### RECORDS TO USE

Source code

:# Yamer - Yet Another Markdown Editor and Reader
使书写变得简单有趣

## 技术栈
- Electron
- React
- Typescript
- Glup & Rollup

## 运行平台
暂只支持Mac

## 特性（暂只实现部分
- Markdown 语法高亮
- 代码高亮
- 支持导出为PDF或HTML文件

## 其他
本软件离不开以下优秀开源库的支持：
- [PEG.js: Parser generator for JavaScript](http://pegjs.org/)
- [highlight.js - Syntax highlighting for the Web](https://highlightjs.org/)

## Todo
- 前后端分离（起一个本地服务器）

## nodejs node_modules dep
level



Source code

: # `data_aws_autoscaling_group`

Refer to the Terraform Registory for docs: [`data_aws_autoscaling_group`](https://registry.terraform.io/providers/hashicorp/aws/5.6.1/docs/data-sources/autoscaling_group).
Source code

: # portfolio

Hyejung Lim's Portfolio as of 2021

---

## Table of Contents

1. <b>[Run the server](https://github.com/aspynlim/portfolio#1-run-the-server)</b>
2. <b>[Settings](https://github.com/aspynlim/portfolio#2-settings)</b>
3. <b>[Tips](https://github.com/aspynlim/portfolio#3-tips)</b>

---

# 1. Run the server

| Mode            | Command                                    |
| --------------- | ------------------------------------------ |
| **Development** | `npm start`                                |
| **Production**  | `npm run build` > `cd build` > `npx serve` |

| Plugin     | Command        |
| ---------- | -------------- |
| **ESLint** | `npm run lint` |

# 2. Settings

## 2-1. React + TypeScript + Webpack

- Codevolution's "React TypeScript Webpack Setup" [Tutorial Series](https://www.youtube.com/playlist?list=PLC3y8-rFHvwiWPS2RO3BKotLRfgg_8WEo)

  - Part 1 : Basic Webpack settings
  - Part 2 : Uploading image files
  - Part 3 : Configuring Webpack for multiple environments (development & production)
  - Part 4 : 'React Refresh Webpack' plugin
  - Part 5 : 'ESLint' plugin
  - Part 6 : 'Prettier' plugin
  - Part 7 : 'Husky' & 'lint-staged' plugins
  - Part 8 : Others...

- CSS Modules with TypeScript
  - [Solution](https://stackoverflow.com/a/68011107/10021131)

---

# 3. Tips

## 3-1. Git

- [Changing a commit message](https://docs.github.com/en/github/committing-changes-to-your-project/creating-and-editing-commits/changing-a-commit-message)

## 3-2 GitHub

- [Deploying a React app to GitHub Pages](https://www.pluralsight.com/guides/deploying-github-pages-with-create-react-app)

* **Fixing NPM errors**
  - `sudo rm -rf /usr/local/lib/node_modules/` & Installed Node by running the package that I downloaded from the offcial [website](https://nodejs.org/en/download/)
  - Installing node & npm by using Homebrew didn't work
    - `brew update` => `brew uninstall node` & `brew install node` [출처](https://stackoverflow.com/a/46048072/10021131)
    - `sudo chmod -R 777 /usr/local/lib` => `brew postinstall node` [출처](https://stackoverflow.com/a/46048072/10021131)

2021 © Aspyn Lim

######

**YOUR TASK**:
Please show every line of the records that holds the word "sudo".

**REPLY TO THE TASK**:
  - `sudo rm -rf /usr/local/lib/node_modules/` & Installed Node by running the package that I downloaded from the offcial [website](https://nodejs.org/en/download/)
    - `sudo chmod -R 777 /usr/local/lib` => `brew postinstall node` [출처](https://stackoverflow.com/a/46048072/10021131)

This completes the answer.